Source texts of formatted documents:
....
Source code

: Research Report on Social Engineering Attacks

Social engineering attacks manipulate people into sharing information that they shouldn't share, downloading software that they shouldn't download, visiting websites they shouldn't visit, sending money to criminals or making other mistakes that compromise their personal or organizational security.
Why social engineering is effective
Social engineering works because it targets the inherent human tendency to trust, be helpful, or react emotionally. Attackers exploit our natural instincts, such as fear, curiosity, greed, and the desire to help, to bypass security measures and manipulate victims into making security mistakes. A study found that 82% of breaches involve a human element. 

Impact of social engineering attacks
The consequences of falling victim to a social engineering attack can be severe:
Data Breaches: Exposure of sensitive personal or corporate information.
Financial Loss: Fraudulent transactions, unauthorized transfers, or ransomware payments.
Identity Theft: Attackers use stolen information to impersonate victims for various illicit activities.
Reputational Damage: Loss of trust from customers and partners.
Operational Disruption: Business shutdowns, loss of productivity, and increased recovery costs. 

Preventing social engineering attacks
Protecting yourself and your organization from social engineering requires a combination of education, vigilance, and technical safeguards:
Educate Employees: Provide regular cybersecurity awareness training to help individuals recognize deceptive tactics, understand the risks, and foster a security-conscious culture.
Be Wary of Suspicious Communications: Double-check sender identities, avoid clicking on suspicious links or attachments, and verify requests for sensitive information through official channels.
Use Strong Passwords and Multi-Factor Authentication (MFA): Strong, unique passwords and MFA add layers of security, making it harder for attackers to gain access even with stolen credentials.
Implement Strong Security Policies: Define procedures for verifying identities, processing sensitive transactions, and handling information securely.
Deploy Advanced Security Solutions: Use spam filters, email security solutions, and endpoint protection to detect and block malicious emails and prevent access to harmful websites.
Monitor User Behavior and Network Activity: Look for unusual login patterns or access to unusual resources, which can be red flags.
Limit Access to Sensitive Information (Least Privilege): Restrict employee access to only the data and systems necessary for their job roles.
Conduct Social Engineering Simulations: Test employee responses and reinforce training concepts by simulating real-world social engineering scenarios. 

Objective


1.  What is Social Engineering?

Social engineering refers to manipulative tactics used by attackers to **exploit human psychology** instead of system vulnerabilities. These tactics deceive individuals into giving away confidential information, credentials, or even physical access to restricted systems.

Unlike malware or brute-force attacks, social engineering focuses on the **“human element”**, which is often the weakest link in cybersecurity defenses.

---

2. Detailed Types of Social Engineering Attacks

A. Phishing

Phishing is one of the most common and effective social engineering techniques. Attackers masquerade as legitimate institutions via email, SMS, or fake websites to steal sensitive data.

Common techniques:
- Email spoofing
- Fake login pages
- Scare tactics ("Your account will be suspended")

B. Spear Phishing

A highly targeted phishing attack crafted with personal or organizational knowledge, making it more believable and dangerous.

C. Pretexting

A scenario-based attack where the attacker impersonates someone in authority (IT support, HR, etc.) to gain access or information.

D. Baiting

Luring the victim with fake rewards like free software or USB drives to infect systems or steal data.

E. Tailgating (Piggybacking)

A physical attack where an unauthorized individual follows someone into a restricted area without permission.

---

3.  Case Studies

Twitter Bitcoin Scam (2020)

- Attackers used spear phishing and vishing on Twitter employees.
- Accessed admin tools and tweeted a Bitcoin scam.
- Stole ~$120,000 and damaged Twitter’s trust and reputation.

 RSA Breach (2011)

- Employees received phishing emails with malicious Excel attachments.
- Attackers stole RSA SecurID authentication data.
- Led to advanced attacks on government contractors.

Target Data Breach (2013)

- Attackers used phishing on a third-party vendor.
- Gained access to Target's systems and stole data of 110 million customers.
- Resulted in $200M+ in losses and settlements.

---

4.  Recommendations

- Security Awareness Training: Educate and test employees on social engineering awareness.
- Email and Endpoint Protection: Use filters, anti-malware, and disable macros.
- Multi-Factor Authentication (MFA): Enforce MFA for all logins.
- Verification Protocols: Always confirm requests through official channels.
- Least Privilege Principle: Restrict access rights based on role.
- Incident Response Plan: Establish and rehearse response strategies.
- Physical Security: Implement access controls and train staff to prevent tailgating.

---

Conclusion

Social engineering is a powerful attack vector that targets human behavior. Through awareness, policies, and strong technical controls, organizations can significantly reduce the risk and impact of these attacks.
....
Copy each record from above without leaving any out.

> [Task response]
Source code

: Research Report on Social Engineering Attacks

Social engineering attacks manipulate people into sharing information that they shouldn't share, downloading software that they shouldn't download, visiting websites they shouldn't visit, sending money to criminals or making other mistakes that compromise their personal or organizational security.
Why social engineering is effective
Social engineering works because it targets the inherent human tendency to trust, be helpful, or react emotionally. Attackers exploit our natural instincts, such as fear, curiosity, greed, and the desire to help, to bypass security measures and manipulate victims into making security mistakes. A study found that 82% of breaches involve a human element. 

Impact of social engineering attacks
The consequences of falling victim to a social engineering attack can be severe:
Data Breaches: Exposure of sensitive personal or corporate information.
Financial Loss: Fraudulent transactions, unauthorized transfers, or ransomware payments.
Identity Theft: Attackers use stolen information to impersonate victims for various illicit activities.
Reputational Damage: Loss of trust from customers and partners.
Operational Disruption: Business shutdowns, loss of productivity, and increased recovery costs. 

Preventing social engineering attacks
Protecting yourself and your organization from social engineering requires a combination of education, vigilance, and technical safeguards:
Educate Employees: Provide regular cybersecurity awareness training to help individuals recognize deceptive tactics, understand the risks, and foster a security-conscious culture.
Be Wary of Suspicious Communications: Double-check sender identities, avoid clicking on suspicious links or attachments, and verify requests for sensitive information through official channels.
Use Strong Passwords and Multi-Factor Authentication (MFA): Strong, unique passwords and MFA add layers of security, making it harder for attackers to gain access even with stolen credentials.
Implement Strong Security Policies: Define procedures for verifying identities, processing sensitive transactions, and handling information securely.
Deploy Advanced Security Solutions: Use spam filters, email security solutions, and endpoint protection to detect and block malicious emails and prevent access to harmful websites.
Monitor User Behavior and Network Activity: Look for unusual login patterns or access to unusual resources, which can be red flags.
Limit Access to Sensitive Information (Least Privilege): Restrict employee access to only the data and systems necessary for their job roles.
Conduct Social Engineering Simulations: Test employee responses and reinforce training concepts by simulating real-world social engineering scenarios. 

Objective


1.  What is Social Engineering?

Social engineering refers to manipulative tactics used by attackers to **exploit human psychology** instead of system vulnerabilities. These tactics deceive individuals into giving away confidential information, credentials, or even physical access to restricted systems.

Unlike malware or brute-force attacks, social engineering focuses on the **“human element”**, which is often the weakest link in cybersecurity defenses.

---

2. Detailed Types of Social Engineering Attacks

A. Phishing

Phishing is one of the most common and effective social engineering techniques. Attackers masquerade as legitimate institutions via email, SMS, or fake websites to steal sensitive data.

Common techniques:
- Email spoofing
- Fake login pages
- Scare tactics ("Your account will be suspended")

B. Spear Phishing

A highly targeted phishing attack crafted with personal or organizational knowledge, making it more believable and dangerous.

C. Pretexting

A scenario-based attack where the attacker impersonates someone in authority (IT support, HR, etc.) to gain access or information.

D. Baiting

Luring the victim with fake rewards like free software or USB drives to infect systems or steal data.

E. Tailgating (Piggybacking)

A physical attack where an unauthorized individual follows someone into a restricted area without permission.

---

3.  Case Studies

Twitter Bitcoin Scam (2020)

- Attackers used spear phishing and vishing on Twitter employees.
- Accessed admin tools and tweeted a Bitcoin scam.
- Stole ~$120,000 and damaged Twitter’s trust and reputation.

 RSA Breach (2011)

- Employees received phishing emails with malicious Excel attachments.
- Attackers stole RSA SecurID authentication data.
- Led to advanced attacks on government contractors.

Target Data Breach (2013)

- Attackers used phishing on a third-party vendor.
- Gained access to Target's systems and stole data of 110 million customers.
- Resulted in $200M+ in losses and settlements.

---

4.  Recommendations

- Security Awareness Training: Educate and test employees on social engineering awareness.
- Email and Endpoint Protection: Use filters, anti-malware, and disable macros.
- Multi-Factor Authentication (MFA): Enforce MFA for all logins.
- Verification Protocols: Always confirm requests through official channels.
- Least Privilege Principle: Restrict access rights based on role.
- Incident Response Plan: Establish and rehearse response strategies.
- Physical Security: Implement access controls and train staff to prevent tailgating.

---

Conclusion

Social engineering is a powerful attack vector that targets human behavior. Through awareness, policies, and strong technical controls, organizations can significantly reduce the risk and impact of these attacks.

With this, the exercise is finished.